L'ambassade U.S à Tunis attaquée par des manifestants : 2 morts et 27 blessés
Un calme précaire régnait ce vendredi en début de soirée, aux abords du bâtiment où forces de police et militaires patrouillaient à pied, dans des voitures et des blindés au milieu de rues recouvertes de débris de ce quartier chic de Tunis, d'habitude si calme. On compte selon un bilan provisoire 2 morts et 27 blessés (chiffres qui viennent d'être confirmés par le ministre de la santé) dont deux seraient dans un état critique. Parmi les blessés, on compterait autant de manifestants que de blessés.
Une épaisse fumée enveloppait en partie l’ambassade américaine à Tunis, prise d’assaut par un grand nombre de manifestants appartenant pour la plupart à la mouvance salafiste qui entendaient protester contre le film ''L’innocence des musulmans» jugé blasphématoire et dont des séquences circulent depuis quelques jours sur Internet.
Les forces anti-émeutes ont tenté à coups de matraques, de tirs de gaz lacrymogènes et des tirs de sommation de contenir les assaillants mais ces derniers sont parvenus à pénétrer en force dans l’enceinte de la chancellerie. Des voitures stationnées sur le parking auraient été incendiées à coup de cocktails Molotov. Un immense nuage de fumée noire était visible du parking de l'ambassade. Même l’intervention d’unités de l’armée, épaulée par un hélicoptère, n’a pas dissuadé les émeutiers de soumettre le bâtiment à un déluge de pierres. Selon certaines informations non confirmées, le personnel de l'ambassade y compris l'ambassadeur ont été évacués par la Brigade Anti-Terroriste.
Le drapeau américain a été retiré et remplacé par le drapeau noir des salafistes
A quelques centaines de mètres de là, à El Aouina, l'école américaine a été incendiée et pillée. Selon Shemsfm, des manifestants ont été vus sortant de l'école, emportant des ordinateurs. Si l'on en croit Mosaïquefm, on a dû recourir à un camion volé pour transporter le butin en toute impunité, en l'absence des forces de Sur la voie express Tunis-La Marsa un gros bouchon s'est formé depuis la caserne de la garde nationale d'El Aouina contraignant les forces de l'ordre à détourner la circulation vers la Soukra.
La situation a été jugée suffisamment grave pour que Hamadi Jebali interrompe son congé de deux jours qu'il avait entamé ce vendredi pour reprendre ses activités.
Invité vendredi soir sur le plateau d'El Watanya, Rached Ghannouchi (pourquoi pas le chef du gouvernement ?) a certes condamné l'attaque, mais en a fait porter la responsabilité première à l'auteur du film en question et à... l'absence d'une loi incriminant l'atteinte au sacré.

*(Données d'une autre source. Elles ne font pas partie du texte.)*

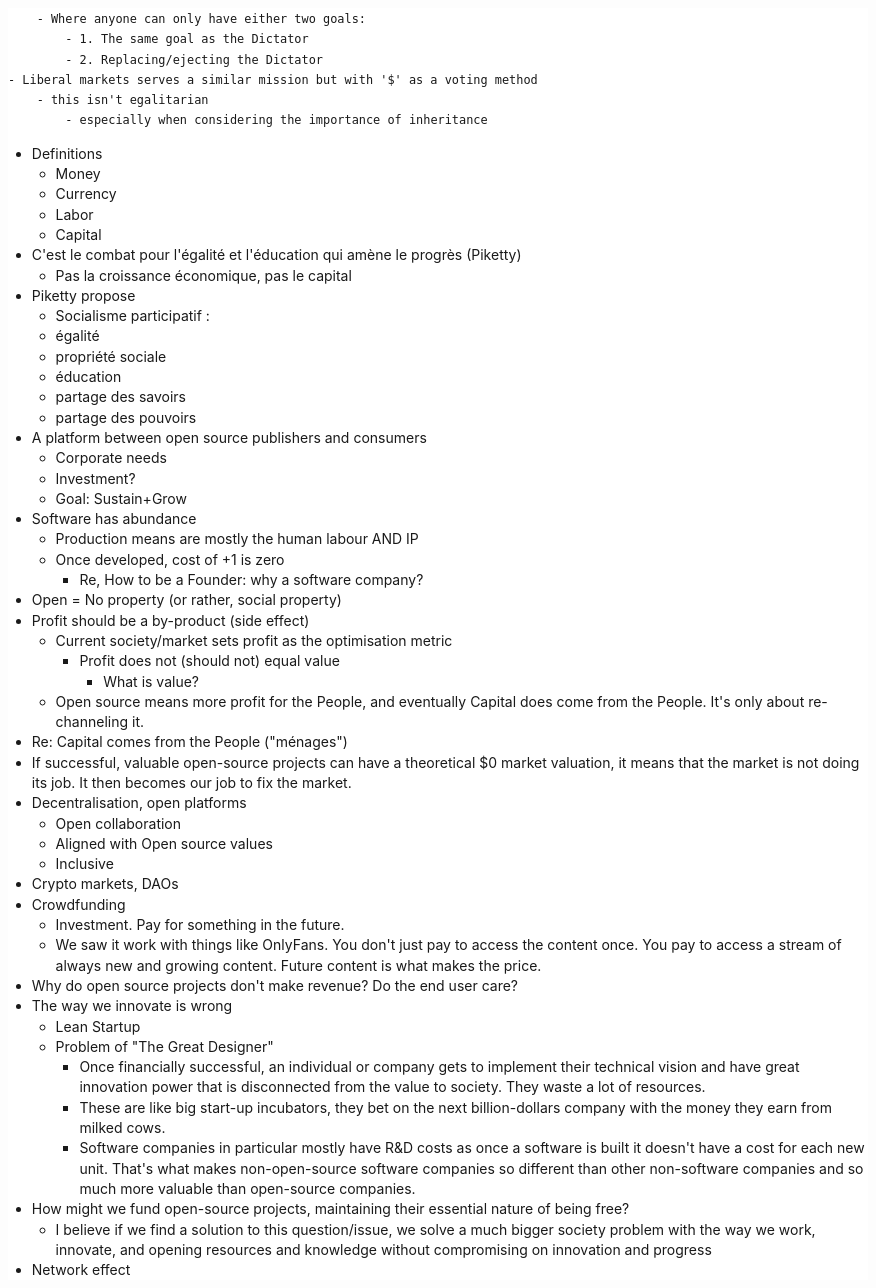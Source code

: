 		- Where anyone can only have either two goals:
			- 1. The same goal as the Dictator
			- 2. Replacing/ejecting the Dictator
	- Liberal markets serves a similar mission but with '$' as a voting method
		- this isn't egalitarian
			- especially when considering the importance of inheritance
- Definitions
	- Money
	- Currency
	- Labor
	- Capital
- C'est le combat pour l'égalité et l'éducation qui amène le progrès (Piketty)
	- Pas la croissance économique, pas le capital
- Piketty propose
	- Socialisme participatif :  
	- égalité  
	- propriété sociale  
	- éducation  
	- partage des savoirs  
	- partage des pouvoirs
- A platform between open source publishers and consumers
	- Corporate needs
	- Investment?
	- Goal: Sustain+Grow
- Software has abundance
	- Production means are mostly the human labour AND IP
	- Once developed, cost of +1 is zero
		- Re, How to be a Founder: why a software company?
- Open = No property (or rather, social property)
- Profit should be a by-product (side effect)
	- Current society/market sets profit as the optimisation metric
		- Profit does not (should not) equal value
			- What is value?
	- Open source means more profit for the People, and eventually Capital does come from the People. It's only about re-channeling it.
- Re: Capital comes from the People ("ménages")
- If successful, valuable open-source projects can have a theoretical $0 market valuation, it means that the market is not doing its job. It then becomes our job to fix the market.
- Decentralisation, open platforms
	- Open collaboration
	- Aligned with Open source values
	- Inclusive
- Crypto markets, DAOs
- Crowdfunding
	- Investment. Pay for something in the future.
	- We saw it work with things like OnlyFans. You don't just pay to access the content once. You pay to access a stream of always new and growing content. Future content is what makes the price.
- Why do open source projects don't make revenue? Do the end user care?
- The way we innovate is wrong
	- Lean Startup
	- Problem of "The Great Designer"
		- Once financially successful, an individual or company gets to implement their technical vision and have great innovation power that is disconnected from the value to society. They waste a lot of resources.
		- These are like big start-up incubators, they bet on the next billion-dollars company with the money they earn from milked cows.
		- Software companies in particular mostly have R&D costs as once a software is built it doesn't have a cost for each new unit. That's what makes non-open-source software companies so different than other non-software companies and so much more valuable than open-source companies.
- How might we fund open-source projects, maintaining their essential nature of being free?
	- I believe if we find a solution to this question/issue, we solve a much bigger society problem with the way we work, innovate, and opening resources and knowledge without compromising on innovation and progress
- Network effect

Il en a profité pour faire incongrûment la promo du gouvernement. Il faut reconnaître que celui-ci en avait bien besoin au moment où le pays ressemble de plus en plus à un bâteau ivre.
Cela dit, la facilité avec laquelle les assaillants ont investi cette ambassade réputée être la plus sécurisée du pays, retiré le drapeau américain pour le remplacer par le drapeau noir des salafistes puis brûlé une soixantaine de voitures stationnées sur le parking à l'intérieur de l'enceinte de la représentation diplomatique suscite bien des interrogations : sommes-nous devenus incapables d'assurer la protection d'une ambassade ? Pourquoi avoir permis aux manifestants de s'en approcher alors qu'il aurait fallu établir un périmètre de sécurité ? La manifestation était-elle autorisée ? Pourquoi les renforts ont-ils tardé ? Pourquoi l'école américaine qui figurait parmi les cibles possibles des manifestants n'avait-elle pas été sécurisée ? Autant de questions qui ont eté posées lors d'un débat sur la même Watanya à Ali Larayedh, ministre de l'intérieur. Inutile de dire que les réponses nous ont laissés sur notre faim.
Ce qui est sûr, c'est que le prestige ou ce qu'il en reste de notre pays en prend un sacré coup. Pendant le week end, les images de "la prise d'assaut" de l'ambassade des Etats Unis ont passé en boucle sur toutes chaînes de télévision internationales et fait la "une" des grands journaux. Une contre-publicité dont on se serait bien passé, au moment où on s'échine à attirer les investisseurs et les touristes.